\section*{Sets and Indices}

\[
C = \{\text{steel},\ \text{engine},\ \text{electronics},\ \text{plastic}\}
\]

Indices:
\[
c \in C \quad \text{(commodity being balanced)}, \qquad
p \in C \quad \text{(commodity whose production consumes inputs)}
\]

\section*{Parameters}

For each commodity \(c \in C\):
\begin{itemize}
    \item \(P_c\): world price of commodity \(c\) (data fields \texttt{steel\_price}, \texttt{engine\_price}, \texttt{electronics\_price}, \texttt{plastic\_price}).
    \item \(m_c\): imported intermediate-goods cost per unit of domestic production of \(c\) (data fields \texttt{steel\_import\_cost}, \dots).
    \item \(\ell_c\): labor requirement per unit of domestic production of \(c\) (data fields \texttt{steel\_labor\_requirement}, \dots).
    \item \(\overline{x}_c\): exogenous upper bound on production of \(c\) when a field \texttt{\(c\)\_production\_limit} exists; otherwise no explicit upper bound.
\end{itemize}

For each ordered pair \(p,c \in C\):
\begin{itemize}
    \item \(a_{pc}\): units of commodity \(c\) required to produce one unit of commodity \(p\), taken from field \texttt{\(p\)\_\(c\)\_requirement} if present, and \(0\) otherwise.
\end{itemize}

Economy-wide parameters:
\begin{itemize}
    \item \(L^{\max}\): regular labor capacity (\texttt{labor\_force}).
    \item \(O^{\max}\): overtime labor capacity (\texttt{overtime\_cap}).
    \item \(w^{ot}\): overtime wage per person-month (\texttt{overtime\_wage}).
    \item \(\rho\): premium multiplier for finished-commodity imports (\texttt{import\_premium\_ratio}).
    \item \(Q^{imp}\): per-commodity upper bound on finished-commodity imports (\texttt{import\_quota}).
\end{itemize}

> **What you need to do**
Set down only the lines from the line with "per-commodity upper bound" through the last line of the data above, keeping both the first and the last.

> **Reply**
    \item \(Q^{imp}\): per-commodity upper bound on finished-commodity imports (\texttt{import\_quota}).
\end{itemize}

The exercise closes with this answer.